Infrastructure (Terraform)
VPC + subnets + security groups
EC2 instance (or ECS cluster) for the app
S3 bucket for Terraform state
IAM roles for OIDC GitHub Actions trust

Application (Docker)
Dockerfile (multi-stage, non-root USER)
docker-compose.yml (app + postgres + monitoring)
Image pushed to AWS ECR

CI/CD (GitHub Actions)
PR: lint → test → Trivy scan → build
Main: push to ECR → deploy to EC2/ECS
OIDC: no AWS_SECRET_ACCESS_KEY in secrets

Monitoring (Grafana + Prometheus)
Prometheus scrapes app + node_exporter
Grafana dashboard: RED metrics + CPU/memory
Alertmanager: CPU alert → Slack webhook

Security
Trivy image scan in CI — CRITICAL blocks deploy
gitleaks pre-commit hook
Secrets in AWS Secrets Manager, not .env
🏗️
Everything as code
No manual clicks. Infrastructure, pipelines, dashboards — all version-controlled.
🔁
Full deploy loop
A git push triggers lint → test → build → scan → push to ECR → deploy — no manual steps.
📊
Observable from day one
Grafana is part of the initial Compose stack — not added as an afterthought.
🔒
Secure by design
Trivy scans, no secrets in code, OIDC auth, non-root containers — baked in from the start.
capstone aws terraform docker github-actions

🎯 Practice Questions

Q1.
Draw (on paper or in a diagram tool) your capstone architecture. Label each component: where does Terraform start? Where does the CI pipeline hand off to the app? Where does Prometheus scrape from?
Show Answer
Expected diagram flow: GitHub repo → GitHub Actions (CI) → Trivy scan → ECR push → SSH/ECS deploy to EC2 (provisioned by Terraform). On the EC2: Docker Compose runs app + Prometheus + Grafana. Prometheus scrapes app (:3000/metrics) and node_exporter (:9100). Alertmanager sends alerts to Slack. Terraform state lives in S3.
Q2.
Why does the capstone use OIDC for GitHub Actions → AWS authentication instead of storing AWS_ACCESS_KEY_ID as a GitHub secret? What specific attack does OIDC prevent?
Q3.
Your teammate asks: "Why do we need Terraform if we can just click through the AWS console?" Write a 3-sentence answer that references state management, team collaboration, and reproducibility.
02
Terraform — Provision AWS Infrastructure
VPC, EC2, IAM OIDC role, S3 state backend — infrastructure as code from scratch

Infrastructure layer

The Terraform layer provisions everything the app needs to run: a VPC, a public subnet, a security group (ports 22, 80, 443, 9090 for Prometheus, 3000 for Grafana), an EC2 instance with an IAM instance profile, an ECR repository, an S3 bucket for Terraform state, and — critically — an IAM OIDC provider and role that GitHub Actions can assume without long-lived keys.

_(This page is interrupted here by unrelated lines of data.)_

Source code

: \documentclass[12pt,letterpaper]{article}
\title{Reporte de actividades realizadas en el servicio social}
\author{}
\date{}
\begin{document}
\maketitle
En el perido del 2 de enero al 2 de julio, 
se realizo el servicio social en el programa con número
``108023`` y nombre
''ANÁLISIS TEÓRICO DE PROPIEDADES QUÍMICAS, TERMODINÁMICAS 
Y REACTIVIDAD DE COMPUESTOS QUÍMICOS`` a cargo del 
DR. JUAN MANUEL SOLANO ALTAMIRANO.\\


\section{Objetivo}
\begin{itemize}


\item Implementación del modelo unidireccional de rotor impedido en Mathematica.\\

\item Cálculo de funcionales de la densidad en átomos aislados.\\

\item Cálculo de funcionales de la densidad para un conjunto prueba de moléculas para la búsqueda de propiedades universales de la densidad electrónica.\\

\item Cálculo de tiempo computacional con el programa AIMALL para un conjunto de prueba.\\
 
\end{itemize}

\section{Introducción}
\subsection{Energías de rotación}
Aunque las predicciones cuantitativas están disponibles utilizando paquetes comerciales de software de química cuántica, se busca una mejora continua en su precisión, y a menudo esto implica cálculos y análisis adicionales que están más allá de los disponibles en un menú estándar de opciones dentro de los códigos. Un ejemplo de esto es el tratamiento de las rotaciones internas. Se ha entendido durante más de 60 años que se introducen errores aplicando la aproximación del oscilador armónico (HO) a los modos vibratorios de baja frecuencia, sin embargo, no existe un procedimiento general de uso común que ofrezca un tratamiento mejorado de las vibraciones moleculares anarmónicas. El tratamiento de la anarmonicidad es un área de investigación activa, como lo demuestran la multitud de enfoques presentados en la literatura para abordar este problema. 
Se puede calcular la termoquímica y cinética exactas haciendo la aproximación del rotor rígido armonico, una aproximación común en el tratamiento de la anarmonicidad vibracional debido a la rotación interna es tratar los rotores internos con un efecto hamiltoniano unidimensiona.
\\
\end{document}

bash — terraform-structure.sh
# Directory layout for capstone Terraform
$ tree infra/
infra/
├── main.tf # VPC, subnet, security group, EC2
├── iam.tf # OIDC provider + GitHub Actions role
├── ecr.tf # ECR repository
├── outputs.tf # EC2 public IP, ECR URL, role ARN
├── variables.tf # region, instance_type, github_repo
├── terraform.tfvars # var values (never commit secrets)
└── backend.tf # S3 + DynamoDB remote state

# Bootstrap once (chicken-and-egg: S3 bucket before Terraform)
$ aws s3 mb s3://capstone-tfstate-${RANDOM}
make_bucket: capstone-tfstate-14423

# Then provision everything else
$ cd infra && terraform init && terraform plan -out=tfplan
Plan: 14 to add, 0 to change, 0 to destroy.
$ terraform apply tfplan
Apply complete! Resources: 14 added, 0 changed, 0 destroyed.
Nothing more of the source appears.